O.C. : J’insiste sur l’image mais j’ai été très frappée par cet autoportrait, de peintre donc, dans lequel on voit un regard (et encore, on l’imagine assez vif mais il est un peu voilé par le vent et en tout cas supplanté en termes de présence visuelle par le point rouge témoignant de l’enregistrement de la caméra) mais aucune main, l’une étant hors cadre et l’autre n’étant tout simplement pas peinte. Pourquoi avez-vous décidé de ne pas montrer ce « faire avec la matière » typique de l’activité de peindre ?

F.B. : En fait, outre le fait qu’elle apparaît dans la vidéo, la main est présente sur la toile à travers tous ces gestes que je viens d’évoquer. Elle est là à l’état de trace. Le faire est enregistré dans la peinture à travers l’ensemble des choix que j’ai effectués. J’ai inventé ce principe de polyfacture pour être amené à faire de vrais choix. J’étais aux Beaux-Arts à l’époque et, comme je me laissais influencer par mes camarades, mes œuvres n’étaient pas vraiment de moi. Elles étaient le résultat de demi-choix et j’étais toujours déçu. C’est la raison pour laquelle j’ai, durant ma deuxième ou troisième année d’études, mis en place ce principe qui est une façon de forcer le choix. Maintenant, je possède différents outils et je dois choisir lequel je vais utiliser, et cette facture-outil témoigne de mon intention vis-à-vis de l’image. Je suis présent dans l’ensemble de la facture alors représenter ma main n’était pas important. En fait, toute la difficulté réside dans le fait d’amener un geste pour son potentiel narratif.
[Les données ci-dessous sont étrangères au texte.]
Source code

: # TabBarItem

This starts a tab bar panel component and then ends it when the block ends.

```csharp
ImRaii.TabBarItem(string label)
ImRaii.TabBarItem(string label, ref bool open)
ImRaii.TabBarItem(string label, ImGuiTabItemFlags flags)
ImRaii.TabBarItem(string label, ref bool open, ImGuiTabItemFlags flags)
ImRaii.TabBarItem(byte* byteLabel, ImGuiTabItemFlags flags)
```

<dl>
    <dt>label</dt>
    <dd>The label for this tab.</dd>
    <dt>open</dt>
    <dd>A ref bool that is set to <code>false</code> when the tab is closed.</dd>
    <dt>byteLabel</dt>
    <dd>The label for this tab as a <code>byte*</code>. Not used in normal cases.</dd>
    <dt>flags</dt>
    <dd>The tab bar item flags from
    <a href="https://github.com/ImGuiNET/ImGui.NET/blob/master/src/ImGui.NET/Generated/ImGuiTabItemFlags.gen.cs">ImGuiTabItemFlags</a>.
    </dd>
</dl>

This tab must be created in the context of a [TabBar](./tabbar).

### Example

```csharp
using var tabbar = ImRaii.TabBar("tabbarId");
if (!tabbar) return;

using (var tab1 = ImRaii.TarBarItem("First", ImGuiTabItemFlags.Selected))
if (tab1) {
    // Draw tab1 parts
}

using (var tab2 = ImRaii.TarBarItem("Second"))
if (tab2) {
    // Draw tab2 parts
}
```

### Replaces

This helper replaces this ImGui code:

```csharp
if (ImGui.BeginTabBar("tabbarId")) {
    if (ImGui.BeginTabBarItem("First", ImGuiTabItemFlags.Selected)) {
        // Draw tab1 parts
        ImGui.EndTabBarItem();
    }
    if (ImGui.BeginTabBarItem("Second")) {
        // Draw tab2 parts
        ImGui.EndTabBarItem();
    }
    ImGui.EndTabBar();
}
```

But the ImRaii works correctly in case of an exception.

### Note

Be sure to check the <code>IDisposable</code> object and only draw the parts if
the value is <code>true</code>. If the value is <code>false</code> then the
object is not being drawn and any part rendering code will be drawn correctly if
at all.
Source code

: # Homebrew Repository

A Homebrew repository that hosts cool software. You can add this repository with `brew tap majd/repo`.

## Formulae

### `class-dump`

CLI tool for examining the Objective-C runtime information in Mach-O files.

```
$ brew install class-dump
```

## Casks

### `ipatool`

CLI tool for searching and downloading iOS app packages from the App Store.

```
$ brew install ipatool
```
O.C. : Et d’en mêler plusieurs ?

F.B. : Oui, il y en a toujours plusieurs mais ce ne sont pas des gestes collés les uns aux autres. Je n’aime pas la notion de collage, je lui préfère celle d’imbrication. Chaque geste amène son potentiel mais, combinés ensemble, ils forment un tout. Même si je travaille beaucoup à créer des ruptures, je souhaite produire un objet beau. Il faut qu’il puisse quitter l’atelier évidemment.

O.C. : En parlant avec vous de ce premier tableau mêlant des parties, comme le visage, très travaillé, à d’autres comme le vent, schématisé, ou à d’autres encore comme vos mains, non réalisées, je ne peux m’empêcher de penser au principe d’équivalence (« bien fait, mal fait, pas fait ») de Robert Filliou. Est-ce une référence qui vous parle ?

F.B. : Oui, dans le sens où pour moi tout se vaut. Le flou n’est pas plus valable que le net et le beau n’a pas plus de qualité que le laid. Ce sont des outils qui sont porteurs chacun d’un potentiel narratif spécifique et c’est cela qui m’intéresse. Je n’ai pas envie de m’installer dans une pratique. Je souhaite naviguer parce que le plaisir que j’ai à peindre provient en grande partie de l’étonnement que me procurent mes tableaux. Pour être étonné, il ne faut pas connaître le résultat à l’avance. J’ai quelques outils dans ma manche mais, selon la façon dont je vais les employer, ils donneront lieu à des tableaux très différents.

 

Flyer de l’exposition « Pochette Surprise ».

 

Certaines œuvres de Fabien Boitard seront visibles à partir de samedi dans l’exposition « Pochette Surprise ». Curatée par Marc Molk, celle-ci se tiendra à la galerie Sabine Bayasli jusqu’au 1er mars.